A letra gira em torno de uma situação comum envolvendo desconfiança em um relacionamento, mas se diferencia pela postura do narrador, que se coloca como alguém mais experiente. Ao sugerir que já viveu situações semelhantes no passado, o personagem central ironiza a tentativa de engano da outra pessoa e utiliza o próprio histórico como argumento de autoridade emocional. A linguagem é simples, coloquial e direta, o que facilita a memorização e contribui para a popularização da música, especialmente em ambientes digitais onde a repetição e a identificação são essenciais.

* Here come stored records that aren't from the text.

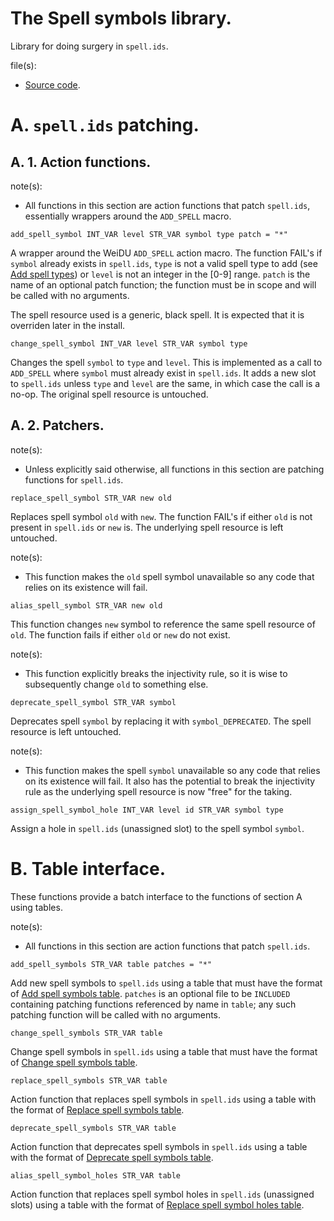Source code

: # The Spell symbols library.

Library for doing surgery in `spell.ids`.

file(s):

* [Source code](../../spell_symbols.tpa).

# A. `spell.ids` patching.

## A. 1. Action functions.

note(s):
* All functions in this section are action functions that patch `spell.ids`, essentially wrappers around the `ADD_SPELL` macro.

`add_spell_symbol INT_VAR level STR_VAR symbol type patch = "*"`

A wrapper around the WeiDU `ADD_SPELL` action macro. The function FAIL's if `symbol` already exists in `spell.ids`, `type` is not a valid spell type to add (see [Add spell types](../../resources/2da/spells/add_types.2da)) or `level` is not an integer in the [0-9] range. `patch` is the name of an optional patch function; the function must be in scope and will be called with no arguments.

The spell resource used is a generic, black spell. It is expected that it is overriden later in the install.

`change_spell_symbol INT_VAR level STR_VAR symbol type`

Changes the spell `symbol` to `type` and `level`. This is implemented as a call to `ADD_SPELL` where `symbol` must already exist in `spell.ids`. It adds a new slot to `spell.ids` unless `type` and `level` are the same, in which case the call is a no-op. The original spell resource is untouched.

## A. 2. Patchers.

note(s):
* Unless explicitly said otherwise, all functions in this section are patching functions for `spell.ids`.

`replace_spell_symbol STR_VAR new old`

Replaces spell symbol `old` with `new`. The function FAIL's if either `old` is not present in `spell.ids` or `new` is. The underlying spell resource is left untouched.

note(s):
* This function makes the `old` spell symbol unavailable so any code that relies on its existence will fail.

`alias_spell_symbol STR_VAR new old`

This function changes `new` symbol to reference the same spell resource of `old`. The function fails if either `old` or `new` do not exist.

note(s):
* This function explicitly breaks the injectivity rule, so it is wise to subsequently change `old` to something else.

`deprecate_spell_symbol STR_VAR symbol`

Deprecates spell `symbol` by replacing it with `symbol_DEPRECATED`. The spell resource is left untouched.

note(s):
* This function makes the spell `symbol` unavailable so any code that relies on its existence will fail. It also has the potential to break the injectivity rule as the underlying spell resource is now "free" for the taking.

`assign_spell_symbol_hole INT_VAR level id STR_VAR symbol type`

Assign a hole in `spell.ids` (unassigned slot) to the spell symbol `symbol`.

# B. Table interface.

These functions provide a batch interface to the functions of section A using tables.

note(s):
* All functions in this section are action functions that patch `spell.ids`.

`add_spell_symbols STR_VAR table patches = "*"`

Add new spell symbols to `spell.ids` using a table that must have the format of [Add spell symbols table](../../resources/2da/templates/add_symbols.2da). `patches` is an optional file to be `INCLUDED` containing patching functions referenced by name in `table`; any such patching function will be called with no arguments.

`change_spell_symbols STR_VAR table`

Change spell symbols in `spell.ids` using a table that must have the format of [Change spell symbols table](../../resources/2da/templates/change_symbols.2da).

`replace_spell_symbols STR_VAR table`

Action function that replaces spell symbols in `spell.ids` using a table with the format of [Replace spell symbols table](../../resources/2da/templates/replace_symbols.2da).

`deprecate_spell_symbols STR_VAR table`

Action function that deprecates spell symbols in `spell.ids` using a table with the format of [Deprecate spell symbols table](../../resources/2da/templates/deprecate_symbols.2da).

`alias_spell_symbol_holes STR_VAR table`

Action function that replaces spell symbol holes in `spell.ids` (unassigned slots) using a table with the format of [Replace spell symbol holes table](../../resources/2da/templates/replace_symbol_holes.2da).
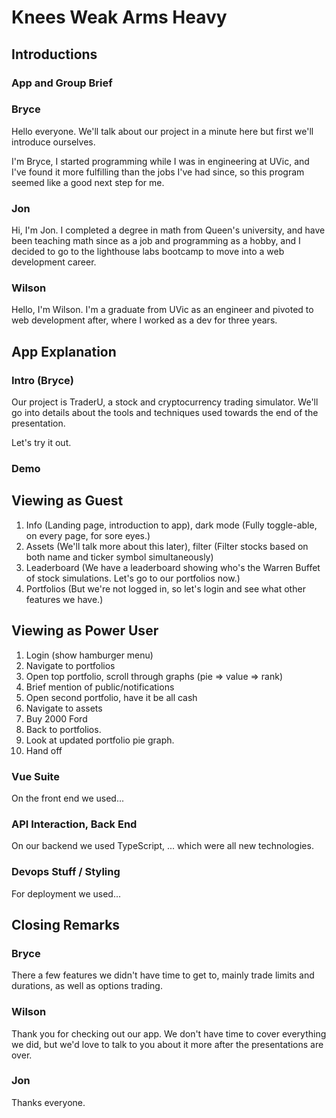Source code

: # Knees Weak Arms Heavy

## Introductions

### App and Group Brief

### Bryce

Hello everyone. We'll talk about our project in a minute here but first we'll introduce ourselves.

I'm Bryce, I started programming while I was in engineering at UVic, and I've found it more fulfilling than the jobs I've had since, so this program seemed like a good next step for me.

### Jon

Hi, I'm Jon. I completed a degree in math from Queen's university, and have been teaching math since as a job and programming as a hobby, and I decided to go to the lighthouse labs bootcamp to move into a web development career.

### Wilson

Hello, I'm Wilson. I'm a graduate from UVic as an engineer and pivoted to web development after, where I worked as a dev for three years.

## App Explanation

### Intro (Bryce)

Our project is TraderU, a stock and cryptocurrency trading simulator. We'll go into details about the tools and techniques used towards the end of the presentation.

Let's try it out.

### Demo

<!-- Wilson as Narrator, Bryce as User -->

## Viewing as Guest

<!-- Trim, very brief statements, with pause between -->

1. Info (Landing page, introduction to app), dark mode (Fully toggle-able, on every page, for sore eyes.)
2. Assets (We'll talk more about this later), filter (Filter stocks based on both name and ticker symbol simultaneously)
3. Leaderboard (We have a leaderboard showing who's the Warren Buffet of stock simulations. Let's go to our portfolios now.)
4. Portfolios (But we're not logged in, so let's login and see what other features we have.)

<!-- Jon as Narrator, Bryce as User -->

## Viewing as Power User

<!-- Trim, very brief statements, with pause between -->

1. Login (show hamburger menu)
2. Navigate to portfolios
3. Open top portfolio, scroll through graphs (pie => value => rank)
4. Brief mention of public/notifications
5. Open second portfolio, have it be all cash
6. Navigate to assets
7. Buy 2000 Ford
8. Back to portfolios.
9. Look at updated portfolio pie graph.
10. Hand off

<!-- Wilson -->

### Vue Suite

On the front end we used...

<!-- Jon -->

### API Interaction, Back End

On our backend we used TypeScript, ... which were all new technologies.

<!-- Bryce -->

### Devops Stuff / Styling

For deployment we used...

## Closing Remarks

### Bryce

There a few features we didn't have time to get to, mainly trade limits and durations, as well as options trading.

### Wilson

Thank you for checking out our app. We don't have time to cover everything we did, but we'd love to talk to you about it more after the presentations are over.

### Jon

Thanks everyone.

No aspecto musical, “Dois Mil e Pouco” segue a linha do arrocha com influências do pop, apostando em uma produção enxuta e em um refrão marcante. Essa combinação favorece a viralização, já que trechos curtos e de fácil assimilação se adaptam perfeitamente ao formato de vídeos rápidos. A estética geral da música também reforça a proposta nostálgica, criando uma experiência que vai além do áudio e dialoga com o imaginário coletivo de quem viveu ou consome referências dos anos 2000.

O sucesso da faixa está diretamente ligado à sua circulação nas plataformas digitais, especialmente em aplicativos como TikTok e Instagram, onde usuários passaram a utilizar o áudio em vídeos que retratam situações de relacionamento, indiretas e esquetes de humor. A dinâmica de repetição e adaptação desses conteúdos contribuiu para ampliar o alcance da música, transformando um trecho específico em trilha sonora de uma tendência amplamente replicada.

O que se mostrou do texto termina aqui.